ミシ:ご覧の通り、中多さんは重度の人見知りです。だのに、たとえ財布を拾った義務感や責任感からであっても、見知らぬ男子生徒、ましてや上級生にコンタクトを図ろうとした。
醤油:しかし、その試みは失敗してしまう。
ミシ:フロイトによると、失敗とは偶然の産物ではなく、抑圧された欲望と葛藤の結果であるとされます。そして件のシーンには、2つの失敗が見出せる。一つは言うまでもなく純一が財布を落としたことで、純一と財布を拾う者へ言渡される「冒険の召命・運命が英雄を召喚し、精神の重心を自らが暮らす社会の周辺から未知の領域へと移動させること」を暗示する。
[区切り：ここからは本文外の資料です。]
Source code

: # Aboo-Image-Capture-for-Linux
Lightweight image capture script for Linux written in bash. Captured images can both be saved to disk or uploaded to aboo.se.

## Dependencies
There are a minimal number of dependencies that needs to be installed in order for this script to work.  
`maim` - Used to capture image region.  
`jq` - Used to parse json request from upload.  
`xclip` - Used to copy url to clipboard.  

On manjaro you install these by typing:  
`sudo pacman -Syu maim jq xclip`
二つ目は、その中多さんが突然の壁に阻まれ、財布を持ち主に返還できなかった点。ここで、中多さんには再び2つの選択肢が生じます。一つは踵を返し、拾った財布を棄てるなり教師に渡すなりする。もう一つは、持ち主を追ってあくまで本人に直接渡す。中多さんは思考の末後者を選びとりますが、これは中多さんが自らの意志によって、ホワイトボードで可視化された境界を潜り、宝と危険が等しく隠された運命の領域へ出立したことを意味します。すなわち、失敗とは運命の入口であり、想像を超える苦難や超人的な行為、有り得ぬ喜びが待つシンデレラロードの偉大な一歩を、僕らの中多さんは踏み出したと言うことです。
醤油:ははぁん。中多もまた、純一の抱えるトラウマを払拭させる英雄としての側面を有すために、このような「召命」の描写が挿まれるんですね。
QP:エンジン全開やな、ミシェル。
ミシ:100速で行きます!
QP:阿呆ちゃうか?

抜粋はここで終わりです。